Fear reigned supreme during that dark period, especially when previous industry giants like FTX and Celsius failed. The landscape changed once again in 2023 when BlackRock applied for a spot on Bitcoin ETFs, which essentially guaranteed that the US SEC would finally give these products the green light. The same thing happened when Donald Trump, who made numerous pro-crypto promises during his campaign, won the election and BTC started pumping.
The asset entered six-digit territory, and the aforementioned euphoria began to take off. People celebrated when it reached $100,000, but then it took advantage at $108,000 and went back to $100,000; this time, the general sentiment was not so optimistic, even. although just two years ago it seemed impossible to be at this level.
Mirror of emotions
Hosp concluded that the crypto market is a “mirror of emotions: greed, exploit, hope; it’s all about the feeling of where the market is headed.”
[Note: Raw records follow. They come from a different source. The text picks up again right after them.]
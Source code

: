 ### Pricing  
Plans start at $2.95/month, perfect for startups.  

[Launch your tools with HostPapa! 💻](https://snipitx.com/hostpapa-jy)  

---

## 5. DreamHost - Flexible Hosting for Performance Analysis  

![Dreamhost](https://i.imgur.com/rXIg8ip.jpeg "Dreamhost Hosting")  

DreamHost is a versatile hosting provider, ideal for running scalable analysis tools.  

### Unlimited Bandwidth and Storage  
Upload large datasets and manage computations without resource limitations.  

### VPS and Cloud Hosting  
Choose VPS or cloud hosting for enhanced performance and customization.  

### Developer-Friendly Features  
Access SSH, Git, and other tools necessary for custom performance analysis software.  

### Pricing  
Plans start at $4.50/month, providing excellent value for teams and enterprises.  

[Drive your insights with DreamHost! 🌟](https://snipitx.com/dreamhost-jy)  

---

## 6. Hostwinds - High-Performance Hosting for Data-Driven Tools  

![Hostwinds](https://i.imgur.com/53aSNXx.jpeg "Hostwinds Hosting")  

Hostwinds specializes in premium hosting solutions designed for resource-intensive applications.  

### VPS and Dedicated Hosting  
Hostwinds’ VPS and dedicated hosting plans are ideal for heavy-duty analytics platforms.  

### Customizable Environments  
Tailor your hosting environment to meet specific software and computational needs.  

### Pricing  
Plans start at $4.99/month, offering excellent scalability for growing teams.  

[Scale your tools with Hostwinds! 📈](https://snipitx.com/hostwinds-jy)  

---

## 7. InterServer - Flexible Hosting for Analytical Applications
He noted that ultimate utility is the price itself, and rationality disappears when that price and trends “dominate over facts.” He added that the big green candles “generate more hype than any real number ever could.”
We know it’s impossible to leave emotions at the door when it comes to finance, especially crypto. However, one should step back during such violent corrections as this week and look at the big picture: Is your portfolio better now than it was a few months/years ago? If so, keep calm and keep doing what you’ve been doing. If not, you need to analyze what went wrong and how you can improve.